Q - You did not start out to be a successful, touring, recording musician, did you? You wanted to be a teacher?

A - Well, yeah. Rindy and I met in high school. We played our first gig when we were Seniors in high school. We were just playing as an acoustic duet, doing Dylan and Joni Mitchell kind of stuff. So, we always loved doing that. We went through college and played just whenever we could, little college gigs, whatever we could get. We didn't want to end up just being professional musicians 'cause at that point we couldn't make enough money doing that. So, we got our teaching degrees. Rindy taught 5th grade and I ended up teaching junior high English. When we graduated from college we immediately got jobs in Central Oregon, kind of a high desert area, and we did that for three years. We always played on the weekends. We had bands and little duet gigs, whatever we could get. But after three years of teaching we said I think this is the time. We had got quite a bit of success playing in the local area and we just decided, "Let's take a shot at this." So, we moved back to Portland and started a band called Seafood Mama. Seafood Mama was an eclectic Rock band. We played everything from Country/Rock to a little bit of New Wave to Swing music. In that band we recorded "Harden My Heart". I'd written that song for that band, recorded it in our basement and released it on an independent label. It took off and it was just one of those amazing things. Just the idea of a small, local band getting air play on our local station was hard enough on one station, but we just kept getting air play on other stations. It was obvious people went, "This sounds like a hit song." So, within six months or so it was the number one song in the Northwest and that's when Geffen Records came up to see us play, and they signed us. We changed the name to Quarterflash obviously before the record came out.

Q - Quarterflash happened when Seafood Mama and Pilot merged. Who was in Pilot? What members of the band?

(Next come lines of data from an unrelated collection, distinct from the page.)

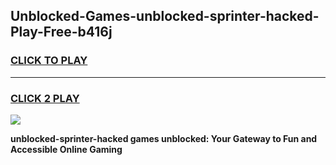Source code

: 
## Unblocked-Games-unblocked-sprinter-hacked-Play-Free-b416j
<h3>
<a href="https://premium76.site?title=unblocked-sprinter-hacked&ref=23A">CLICK TO PLAY</a></h3>
<hr>

<h3>
<a href="https://premium76.site?title=unblocked-sprinter-hacked&ref=23A">CLICK 2 PLAY</a>
  
</h3>

<a href="https://premium76.site?title=unblocked-sprinter-hacked&ref=23A"><img src="https://clearcache.store/games.png"></a>


**unblocked-sprinter-hacked games unblocked: Your Gateway to Fun and Accessible Online Gaming**
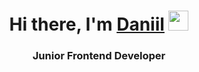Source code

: <h1 align="center">Hi there, I'm <a href="" target="_blank">Daniil</a> 
<img src="https://github.com/blackcater/blackcater/raw/main/images/Hi.gif" height="32"/></h1>
<h3 align="center">Junior Frontend Developer</h3>

<!---
Lamin4dlyM/Lamin4dlyM is a ✨ special ✨ repository because its `README.md` (this file) appears on your GitHub profile.
You can click the Preview link to take a look at your changes.
--->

A - Everybody but Rindy and I. Basically Rindy and I were heading towards sort of what became the sound of Quarterflash with Rindy being the lead singer and playing the saxophone and having this kind of Rock underpinning underneath her. The rest of the members in Seafood Mama were all Country players. There was a fiddler, a guy who sang a lot of Willie Nelson, and then there was a drummer who played very much in the style of Nashville drummers. At a certain point it just became obvious that it wasn't working. So, Rindy and I left that band and we decided to start recording. We got signed to Geffen and John Boylan was our producer, and he said, "Even though you don't have a band, let's just start recording." So, we started that first album, that album that went Platinum that had "Harden My Heart" on it, we started recording that with studio musicians. So, I had the drummer from the band Bread. I had Linda Ronstadt's bass player at the time, and also Jackson Browne's bass player, Bob Glaud, an amazing player. We had the piano player from Little Feat. So, we had a good core group of musicians that were basically playing the songs I'd written. So, it was me and these guys and Rindy playing together, rehearsing and working out the tunes. We started the album with them and of course the album took several months. So, we went back home during a break in the recording and saw this band Pilot and just flipped and said, "These guys are amazing." We started talking to 'em. We knew some of them beforehand, not very well, but we knew of them because Portland is a pretty small musical community. So we said, "Let's set up a session and see how it works if we all play together." So, that's what we did. It just clicked and we said, "Okay, we're finishing the record with you guys," and that's how we did our first album. Some of the songs feature studio musicians and some of the cuts feature guys that became the permanent members for awhile in that band.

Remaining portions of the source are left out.